(PROBLEM TO SOLVE):
In the copy, keep every word of the data below and none of its pictures.

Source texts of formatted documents

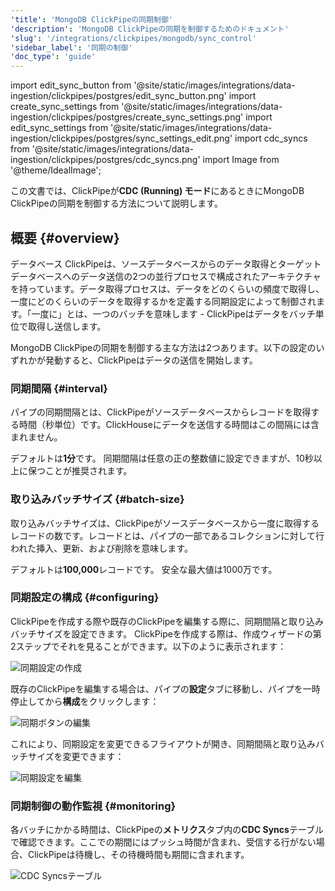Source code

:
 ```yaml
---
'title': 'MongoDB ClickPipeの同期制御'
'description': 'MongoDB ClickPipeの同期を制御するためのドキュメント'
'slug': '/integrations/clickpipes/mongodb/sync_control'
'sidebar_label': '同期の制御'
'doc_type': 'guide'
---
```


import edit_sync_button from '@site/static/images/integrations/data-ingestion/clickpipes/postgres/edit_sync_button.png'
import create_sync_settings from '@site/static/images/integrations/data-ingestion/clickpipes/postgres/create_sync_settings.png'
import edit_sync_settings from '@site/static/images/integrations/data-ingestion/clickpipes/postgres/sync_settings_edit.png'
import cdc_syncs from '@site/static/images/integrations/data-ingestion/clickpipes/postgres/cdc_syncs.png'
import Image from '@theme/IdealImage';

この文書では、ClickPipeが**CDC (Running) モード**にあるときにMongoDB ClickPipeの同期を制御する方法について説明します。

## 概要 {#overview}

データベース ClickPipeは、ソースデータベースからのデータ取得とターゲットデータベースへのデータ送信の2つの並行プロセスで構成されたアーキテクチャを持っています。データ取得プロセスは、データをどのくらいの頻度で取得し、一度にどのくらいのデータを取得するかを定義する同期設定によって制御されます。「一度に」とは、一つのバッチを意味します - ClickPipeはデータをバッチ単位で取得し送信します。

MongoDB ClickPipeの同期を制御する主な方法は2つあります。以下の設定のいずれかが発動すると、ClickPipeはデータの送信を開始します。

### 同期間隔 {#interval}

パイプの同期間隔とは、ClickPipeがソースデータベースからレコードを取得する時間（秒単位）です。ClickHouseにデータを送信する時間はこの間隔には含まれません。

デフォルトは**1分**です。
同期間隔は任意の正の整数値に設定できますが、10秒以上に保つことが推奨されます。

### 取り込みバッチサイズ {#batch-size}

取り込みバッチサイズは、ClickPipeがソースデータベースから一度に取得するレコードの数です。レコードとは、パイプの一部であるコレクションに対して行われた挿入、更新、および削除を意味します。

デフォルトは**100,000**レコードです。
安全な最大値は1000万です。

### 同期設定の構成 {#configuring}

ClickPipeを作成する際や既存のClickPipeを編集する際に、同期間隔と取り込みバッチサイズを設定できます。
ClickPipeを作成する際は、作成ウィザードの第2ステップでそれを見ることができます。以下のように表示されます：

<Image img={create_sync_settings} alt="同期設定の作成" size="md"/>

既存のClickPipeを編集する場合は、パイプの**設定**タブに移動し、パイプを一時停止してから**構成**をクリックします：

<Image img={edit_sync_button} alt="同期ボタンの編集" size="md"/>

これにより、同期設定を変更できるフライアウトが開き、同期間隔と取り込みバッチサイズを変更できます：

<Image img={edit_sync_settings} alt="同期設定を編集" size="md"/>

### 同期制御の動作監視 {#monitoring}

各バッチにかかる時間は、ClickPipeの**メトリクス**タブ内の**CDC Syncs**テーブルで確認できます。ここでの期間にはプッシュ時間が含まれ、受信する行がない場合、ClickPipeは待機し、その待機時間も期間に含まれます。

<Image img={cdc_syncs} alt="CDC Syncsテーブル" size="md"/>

(TASK SOLUTION):
Source code

:
 ```yaml
---
'title': 'MongoDB ClickPipeの同期制御'
'description': 'MongoDB ClickPipeの同期を制御するためのドキュメント'
'slug': '/integrations/clickpipes/mongodb/sync_control'
'sidebar_label': '同期の制御'
'doc_type': 'guide'
---
```


import edit_sync_button from '@site/static/images/integrations/data-ingestion/clickpipes/postgres/edit_sync_button.png'
import create_sync_settings from '@site/static/images/integrations/data-ingestion/clickpipes/postgres/create_sync_settings.png'
import edit_sync_settings from '@site/static/images/integrations/data-ingestion/clickpipes/postgres/sync_settings_edit.png'
import cdc_syncs from '@site/static/images/integrations/data-ingestion/clickpipes/postgres/cdc_syncs.png'
import Image from '@theme/IdealImage';

この文書では、ClickPipeが**CDC (Running) モード**にあるときにMongoDB ClickPipeの同期を制御する方法について説明します。

## 概要 {#overview}

データベース ClickPipeは、ソースデータベースからのデータ取得とターゲットデータベースへのデータ送信の2つの並行プロセスで構成されたアーキテクチャを持っています。データ取得プロセスは、データをどのくらいの頻度で取得し、一度にどのくらいのデータを取得するかを定義する同期設定によって制御されます。「一度に」とは、一つのバッチを意味します - ClickPipeはデータをバッチ単位で取得し送信します。

MongoDB ClickPipeの同期を制御する主な方法は2つあります。以下の設定のいずれかが発動すると、ClickPipeはデータの送信を開始します。

### 同期間隔 {#interval}

パイプの同期間隔とは、ClickPipeがソースデータベースからレコードを取得する時間（秒単位）です。ClickHouseにデータを送信する時間はこの間隔には含まれません。

デフォルトは**1分**です。
同期間隔は任意の正の整数値に設定できますが、10秒以上に保つことが推奨されます。

### 取り込みバッチサイズ {#batch-size}

取り込みバッチサイズは、ClickPipeがソースデータベースから一度に取得するレコードの数です。レコードとは、パイプの一部であるコレクションに対して行われた挿入、更新、および削除を意味します。

デフォルトは**100,000**レコードです。
安全な最大値は1000万です。

### 同期設定の構成 {#configuring}

ClickPipeを作成する際や既存のClickPipeを編集する際に、同期間隔と取り込みバッチサイズを設定できます。
ClickPipeを作成する際は、作成ウィザードの第2ステップでそれを見ることができます。以下のように表示されます：

<Image img={create_sync_settings} alt="同期設定の作成" size="md"/>

既存のClickPipeを編集する場合は、パイプの**設定**タブに移動し、パイプを一時停止してから**構成**をクリックします：

<Image img={edit_sync_button} alt="同期ボタンの編集" size="md"/>

これにより、同期設定を変更できるフライアウトが開き、同期間隔と取り込みバッチサイズを変更できます：

<Image img={edit_sync_settings} alt="同期設定を編集" size="md"/>

### 同期制御の動作監視 {#monitoring}

各バッチにかかる時間は、ClickPipeの**メトリクス**タブ内の**CDC Syncs**テーブルで確認できます。ここでの期間にはプッシュ時間が含まれ、受信する行がない場合、ClickPipeは待機し、その待機時間も期間に含まれます。

<Image img={cdc_syncs} alt="CDC Syncsテーブル" size="md"/>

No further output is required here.